CuspAI, a Cambridge AI-materials company founded in 2024, is raising a reported $400m at a $2.6bn valuation, with Bezos Expeditions and Kleiner Perkins among the backers, according to the Financial Times 1. Term sheets are signed; the round is still being raised and has not closed 2. If it completes, the valuation lands at more than four times the company's September 2025 mark. Geoffrey Hinton and Yann LeCun, two of the people who built modern deep learning, sit on its advisory board.
The company solves a narrow problem. A customer specifies the properties it needs, a heat-resistant coating, a catalyst, a filter, and the platform generates candidate molecular structures and simulates them in silico before anyone touches a lab bench, compressing a discovery cycle that historically ran for years of wet-lab iteration. Meta is a customer for carbon-capture materials, Hyundai is another, and CuspAI worked with the Finnish chemicals group Kemira on materials to strip PFAS (per- and polyfluoroalkyl substances, the so-called forever chemicals) from water 3.

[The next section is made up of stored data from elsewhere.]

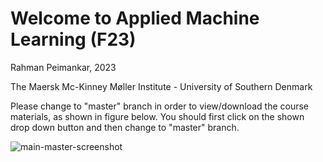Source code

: # Welcome to Applied Machine Learning (F23)

Rahman Peimankar, 2023

The Maersk Mc-Kinney Møller Institute - University of Southern Denmark

Please change to "master" branch in order to view/download the course materials, as shown in figure below. You should first click on the shown drop down button and then change to "master" branch.

![main-master-screenshot](https://user-images.githubusercontent.com/15021010/152686708-b96d9c83-79d4-401f-8162-f8e9b992b5a5.png)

PhysicsX took its $300m Series C from Singapore's Temasek , and Orbital Industries closed an earlier Series B with no UK lead investor at all , the same shape the CuspAI round now repeats. British seed money is being rebuilt at the bottom of the market while the largest rounds are underwritten from Seattle and Singapore, which in practice means the founders stay in Cambridge while the upside accrues to investors abroad. AI-materials is the newest vertical to mint a near-unicorn this way, and it did so without a domestic lead.